One of them, Hugh, calculated the rough amount he’d planned to spend on the vacation: $2400 for two, 10-day ski passes; thousands in airfare, $400 for a shuttle from the airport; $7000 for lodging; and thousands more for fine dining. For one couple’s vacation.
What is to be done?
Telluride, like most ski resorts in the West, is partially built on public US Forest Service lands. Operators are often given 40-year leases that allow resorts to use the land for private profit, and companies pay fees that, in the words of one expert, are “well below” the “market value for the land in which they operate.”

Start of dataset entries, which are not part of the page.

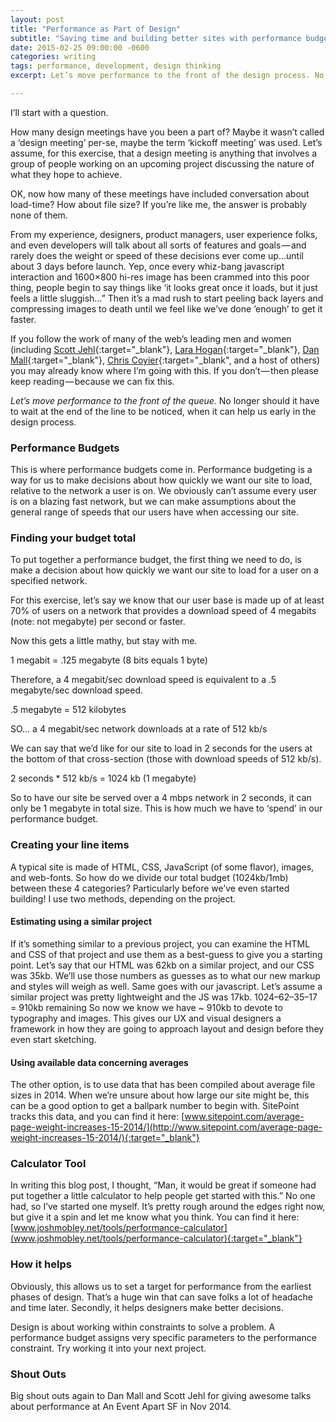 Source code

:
 ```yaml
---
layout: post
title: "Performance as Part of Design"
subtitle: "Saving time and building better sites with performance budgets"
date: 2015-02-25 09:00:00 -0600
categories: writing
tags: performance, development, design thinking
excerpt: Let’s move performance to the front of the design process. No longer should it have to wait at the end of the line to be noticed, when it can help us early in the design process.

---
```

I’ll start with a question.

How many design meetings have you been a part of? Maybe it wasn’t called a ‘design meeting’ per-se, maybe the term ‘kickoff meeting’ was used. Let’s assume, for this exercise, that a design meeting is anything that involves a group of people working on an upcoming project discussing the nature of what they hope to achieve.

OK, now how many of these meetings have included conversation about load-time? How about file size? If you’re like me, the answer is probably none of them.

From my experience, designers, product managers, user experience folks, and even developers will talk about all sorts of features and goals — and rarely does the weight or speed of these decisions ever come up…until about 3 days before launch. Yep, once every whiz-bang javascript interaction and 1600×800 hi-res image has been crammed into this poor thing, people begin to say things like ‘it looks great once it loads, but it just feels a little sluggish…” Then it’s a mad rush to start peeling back layers and compressing images to death until we feel like we’ve done ‘enough’ to get it faster.

If you follow the work of many of the web’s leading men and women (including [Scott Jehl](http://www.twitter.com/scottjehl){:target="_blank"}, [Lara Hogan](https://twitter.com/lara_hogan){:target="_blank"}, [Dan Mall](http://www.twitter.com/danielmall){:target="_blank"}, [Chris Coyier](http://www.twitter.com/chriscoyier){:target="_blank", and a host of others) you may already know where I’m going with this. If you don’t — then please keep reading — because we can fix this.

*Let’s move performance to the front of the queue.* No longer should it have to wait at the end of the line to be noticed, when it can help us early in the design process.

### Performance Budgets

This is where performance budgets come in. Performance budgeting is a way for us to make decisions about how quickly we want our site to load, relative to the network a user is on. We obviously can’t assume every user is on a blazing fast network, but we can make assumptions about the general range of speeds that our users have when accessing our site.

### Finding your budget total

To put together a performance budget, the first thing we need to do, is make a decision about how quickly we want our site to load for a user on a specified network.

For this exercise, let’s say we know that our user base is made up of at least 70% of users on a network that provides a download speed of 4 megabits (note: not megabyte) per second or faster.

Now this gets a little mathy, but stay with me.

1 megabit = .125 megabyte (8 bits equals 1 byte)

Therefore, a 4 megabit/sec download speed is equivalent to a .5 megabyte/sec download speed.

.5 megabyte = 512 kilobytes

SO… a 4 megabit/sec network downloads at a rate of 512 kb/s

We can say that we’d like for our site to load in 2 seconds for the users at the bottom of that cross-section (those with download speeds of 512 kb/s).

2 seconds * 512 kb/s = 1024 kb (1 megabyte)

So to have our site be served over a 4 mbps network in 2 seconds, it can only be 1 megabyte in total size. This is how much we have to ‘spend’ in our performance budget.

### Creating your line items

A typical site is made of HTML, CSS, JavaScript (of some flavor), images, and web-fonts. So how do we divide our total budget (1024kb/1mb) between these 4 categories? Particularly before we’ve even started building! I use two methods, depending on the project.

#### Estimating using a similar project

If it’s something similar to a previous project, you can examine the HTML and CSS of that project and use them as a best-guess to give you a starting point. Let’s say that our HTML was 62kb on a similar project, and our CSS was 35kb. We’ll use those numbers as guesses as to what our new markup and styles will weigh as well. Same goes with our javascript. Let’s assume a similar project was pretty lightweight and the JS was 17kb. 1024–62–35–17 = 910kb remaining
So now we know we have ~ 910kb to devote to typography and images. This gives our UX and visual designers a framework in how they are going to approach layout and design before they even start sketching.

#### Using available data concerning averages

The other option, is to use data that has been compiled about average file sizes in 2014. When we’re unsure about how large our site might be, this can be a good option to get a ballpark number to begin with. SitePoint tracks this data, and you can find it here: [www.sitepoint.com/average-page-weight-increases-15-2014/](http://www.sitepoint.com/average-page-weight-increases-15-2014/){:target="_blank"}

### Calculator Tool

In writing this blog post, I thought, “Man, it would be great if someone had put together a little calculator to help people get started with this.” No one had, so I’ve started one myself. It’s pretty rough around the edges right now, but give it a spin and let me know what you think. You can find it here: [www.joshmobley.net/tools/performance-calculator](www.joshmobley.net/tools/performance-calculator){:target="_blank"}

### How it helps

Obviously, this allows us to set a target for performance from the earliest phases of design. That’s a huge win that can save folks a lot of headache and time later. Secondly, it helps designers make better decisions.

Design is about working within constraints to solve a problem. A performance budget assigns very specific parameters to the performance constraint. Try working it into your next project.

### Shout Outs

Big shout outs again to Dan Mall and Scott Jehl for giving awesome talks about performance at An Event Apart SF in Nov 2014.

At the dawn of the modern ski industry in the late 1930s, Wilderness Society co-founder and USFS’s director of recreation, Bob Marshall, called for resorts on public land to be publicly owned. While that didn’t happen, the industry was strictly regulated until the late 1970s, when Jimmy Carter rolled back federal controls on lift ticket prices. In 1977, a full-day ticket at Telluride was $9.50, or around $50 in 2026 dollars.
Most USFS ski area permits allow for revocation or suspension if the companies fail to comply with federal, state, or local law, or “for specific and compelling reasons in the public interest.”
It would theoretically be possible for a future federal administration to apply considerable pressure on private resort operators, either to pursue antitrust action against ski conglomerates like Vail and Alterra, or to enforce federal labor laws.
Could the Department of Agriculture threaten to suspend a resort’s USFS permit over unfair labor practices in a labor dispute? Probably, though it’s not likely to come from the Trump administration.
San Miguel County, Telluride Town Council, and Mountain Village Town Council all voiced support for the union in December. What could local governments do to pressure Telski to not sink the regional economy over a labor dispute? The inclusion of “local” in the USFS permits appears to offer one lane of action.
There is at least one instance of a small ski resort transitioning to a skier-owned coop: New Hampshire’s Black Mountain. With the Telluride area held hostage to the whims of one erratic billionaire, nothing should be off the table.
To paraphrase Big Bill Haywood, Who has a better right to be in peaceful possession of the ski slopes than the skiers?
UPDATE: Telluride’s ski patrol union ratified a new contract offer from Telski late on January 8, ending the strike. Details of the agreement have yet to be announced.
Zak Podmore is the author of Life After Dead Pool: Lake Powell's Last Days and the Rebirth of the Colorado River (Torrey House Press, 2024).